Don Bosco Marg, Nashik 422 005. Tel: 0253-231.3638; 9822870321 (PP)
Wednesday, 23 September 2009
'How to Animate a Youth Group' session at Don Bosco Nashik
The 'How to Animate a Parish Youth Group' session was finally held yesterday, 22 September 2009. Frs Blany Pinto, Edwin Colaco and Greg D'Cunha came up from Virar-Jyoti and kept a large group busy for over 3 hours.
The group consisted of 2 youth from Devlali, 4 youth and 3 animators from Holy Cross, 4 youth (Jackson, Quincy, Philbert, Yannick) and 4 animators (including Sushma and Ross, that is) from Don Bosco, 1 animator from Satpur, the STI novices, the SHTC novices, the MPh and the Third Year students of Divyadaan, a senior citizen from Nirmala Home, 2 sisters from Kilbil, besides Frs Nelson and Diego from Don Bosco - more than 50, I think. Which made for an extremely crowded AV room! But the sessions were lively, concrete, helpful and very interesting.
The team began with an AV prayer, and went on to talk about how to begin a youth group in a parish: official announcement by the Parish Priest, getting a list of names and contacts, sending a letter of invitation to each youth, visiting youth in their homes. Then there were suggestions about vision, registration (interesting set of details besides name, address, phone number and email id), how to plan the meetings (the agenda prepared by the coordinating committee and posted on the notice board in advance; minutes), the structure of the youth group (priest coordinator, lay and religious animators, president, vice president, secretary, joint secretary, treasurer, assistant treasurer; the various groups - social, spiritual, entertainment, media). There was even a list of suggested activities and charts for planning activities (what, who, when, for whom, etc).
The whole session was spiced up with action songs and games - which the animators insisted were important to keep the group lively and relaxed.
One of the lovely things about this session was the ability of the animators to break into Marathi and Hindi (some impressively fluent and others 'apunka'), seeing that there were some youth from the Marathi-speaking group too. It was a real pity that once again the Satpur youth did not turn up.
The team had prepared themselves for hands-on sessions for youth, but in the end there were more religious than youth. Still, the focus was on the two parishes that turned up, Don Bosco and Holy Cross: they were busy creating action songs, games, drawing up agendas, planning activities, and so on. Not that the others were left out. At any rate, a new term has been coined: 'religious youth' and 'non-religious youth.' Which has nothing to do with the piety or spirituality of either group.
I saw our youngsters furiously taking notes, and from the body language I think we can expect good things!
Anyone wishing to have copies of the power point presentation can approach me. Fr Edwin has been most generous with his stuff.
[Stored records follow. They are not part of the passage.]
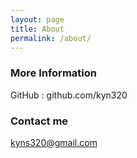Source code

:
 ```yaml
---
layout: page
title: About
permalink: /about/
---
```

### More Information

GitHub : github.com/kyn320

### Contact me

[kyns320@gmail.com](mailto:kyns320@gmail.com)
Two comments: (1) a somewhat livelier prayer session. As for the songs and games, the youth could be involved in planning and creating prayer moments. (2) More on catechesis. How is this to be done, really? And what kind of year long program? Does anybody have schemes drawn up? In my (brief) experience, this is by far the most difficult part of running a youth group. I really ought to draw upon my experience with the Rovers in Rome... They had a sort of program, and also some creative techniques. Thus, e.g., sex education was done by means of a 'chapter': literally the youngsters planning the topics, dividing up the work, doing research, and presenting them week after week to the whole clan, with ensuing discussions, etc. Extremely effective. Then again the 'vigil under the stars': extraordinary in its beauty and effectiveness. The catechesis during the monthly outings, in fact, was always planned and executed by the group itself.